Malcolm Hutty malcolm at linx.net
Tue Jan 19 11:40:14 UTC 2016


On 19/01/2016 09:21, Jordan Carter wrote:
> Greg, all
> 
> I have seen a few comments along the 'we are ignoring the public
> comments! Omg!' track in the past few days, and to be honest I am a
> little confused.

Jordan,

I wouldn't want to say "OMG!", but I also have concerns about our approach.

I think it is undeniable that the approach we took following the first
public comment round gave a much more thorough and systematic attention
to comments received than the approach we are taking this time. It seems
we no longer have the energy to repeat that exercise.

> My impression was and is that:
> 
> - the working method we are using was documented, discussed and agreed
> by the CCWG.

A timeline was agreed. At the time we "agreed the working method", I
must confess I struggled to understand what was being proposed. Maybe
that is my fault, for not standing up and asking for greater clarity.

As it happens, I think the root cause of the limited attention is the
decision to do everything in plenary. It simply isn't practical to do a
detailed review of every aspect of this Report at that level, which is
why we had Working Parties and Working Party subgroups in the first
place. But abandoning that approach was indeed agreed by the CCWG, and I
suspect it was simply that we are running out of energy.

Maybe it's too late to change this. But even though we all share the
responsibility, and it's not fair to simply blame the co-chairs, I do
think it's perfectly legitimate to say "Hold up a minute! This process
isn't working too well".

> - in preparing the first reading docs, all of the public comments and
> the trends from them were taken into account - they are what drives the
> 'issues to discuss' the co-chair documents set out.

Well it's not at all clear how these "issues to discuss" are selected.
It does seem remarkably close in practice to "make sure that the Board's
concerns are considered, and leave out anything else unless a particular
stakeholder is likely to kick up a fuss in plenary".
Not that I'm suggesting the co-chairs are doing that deliberately, but
if these decisions are made by a few acting in private, without a
transparent and systematic approach, then that's where you end up anyway.

> What am I missing? How are people concluding that we aren't doing due
> diligence? What have we missed that should have been taken into
> account?

On thing we are missing is proper analysis of the comments we have
received in support of our proposal.

Some comments in support are simply content with whatever happens. The
ASO, for example, has made clear that with limited exceptions it is
content with whatever we decide, and just wants us to wrap this up as
soon as possible. Other stakeholders and members of the public, however,
support our proposal and have made clear that they would actively
disagree with changes to key elements of it. This is not being properly
considered.

Our process is causing us to give excessive attention to relatively few
comments of disagreement, and to devalue the comments supporting our
proposal. Where a comment asking for change is considered, we usually
have nothing before us at all on comments received that would oppose
that change: these are taken, wrongly, as merely being content.

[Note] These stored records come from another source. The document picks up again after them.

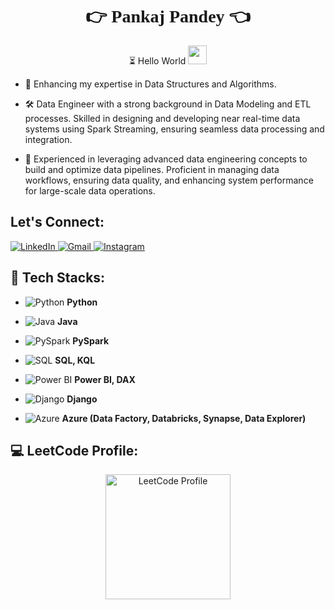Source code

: <h1 align="center" style="font-family : bradley hand">👉 Pankaj Pandey 👈</h1>
<p align="center">⏳ Hello World <img src="https://raw.githubusercontent.com/MartinHeinz/MartinHeinz/master/wave.gif" width="30px"></p>

- 🌱 Enhancing my expertise in Data Structures and Algorithms.

- 🛠 Data Engineer with a strong background in Data Modeling and ETL processes. Skilled in designing and developing near real-time data systems using Spark Streaming, ensuring seamless data processing and integration.

- 🔧 Experienced in leveraging advanced data engineering concepts to build and optimize data pipelines. Proficient in managing data workflows, ensuring data quality, and enhancing system performance for large-scale data operations.

<!-- - 👯 I’m looking to collaborate on OpenSource Projects. -->

<!-- - 📫 Reach me at : pandeypankaj219@gmail.com -->

## Let's Connect:

<p align="left">
  <a href="https://www.linkedin.com/in/pankaj-pandey-23a514125">
    <img src="https://img.icons8.com/fluent/48/000000/linkedin.png" alt="LinkedIn" />
  </a>
  <a href="mailto:pandeypankaj219@gmail.com">
    <img src="https://img.icons8.com/color/48/000000/gmail-new.png" alt="Gmail" />
  </a>
  <a href="https://www.instagram.com/pandeypankaj328">
    <img src="https://img.icons8.com/fluency/64/000000/instagram-new.png" alt="Instagram" />
  </a>
</p>

## 🚀 Tech Stacks:

- ![Python](https://img.icons8.com/color/48/000000/python.png) **Python**

- ![Java](https://img.icons8.com/color/48/000000/java-coffee-cup-logo.png) **Java**

- ![PySpark](https://img.icons8.com/color/48/000000/apache-spark.png) **PySpark**

- ![SQL](https://img.icons8.com/color/48/000000/sql.png) **SQL, KQL**

- ![Power BI](https://img.icons8.com/color/48/000000/power-bi.png) **Power BI, DAX**

- ![Django](https://img.icons8.com/color/48/000000/django.png) **Django**

- ![Azure](https://img.icons8.com/color/48/000000/azure-1.png) **Azure (Data Factory, Databricks, Synapse, Data Explorer)**

## 💻 LeetCode Profile:

<p align="center">
  <a href="https://leetcode.com/u/pandeypankaj219/">
    <img src="https://cdn.iconscout.com/icon/free/png-256/leetcode-282167.png" alt="LeetCode Profile" width="200" onError="this.src='https://img.icons8.com/color/48/000000/code.png';"/>
  </a>
</p>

By far the most thorough review of comments on this round that we have
had (prior to this staff assessment) was Becky's slideset on the
Mission. Even there though, the assessment that "Most commenters
supported proposed Mission Statement, including regulatory prohibiton"
was given only those nine words; the remainder of 16 pages was dedicated
to considering those few comments that asked for changes, without any
analysis of whether those "most comments" opposed making such changes or
the reasoning they offered.

On other Recommendations, we haven't even had that much.

This process is pushing us towards producing a Fourth Draft Report that
looks like the Third Draft Report as amended by the Board.

> Accepting as I do that the public comments are being dealt with
> properly, I also have an opinion that the group has largely come to a
> rough consensus on many points, and that unless there was an
> overwhelming weight of comments demanding a change to something, changes
> are at this point unlikely.

That's not what I see happening though.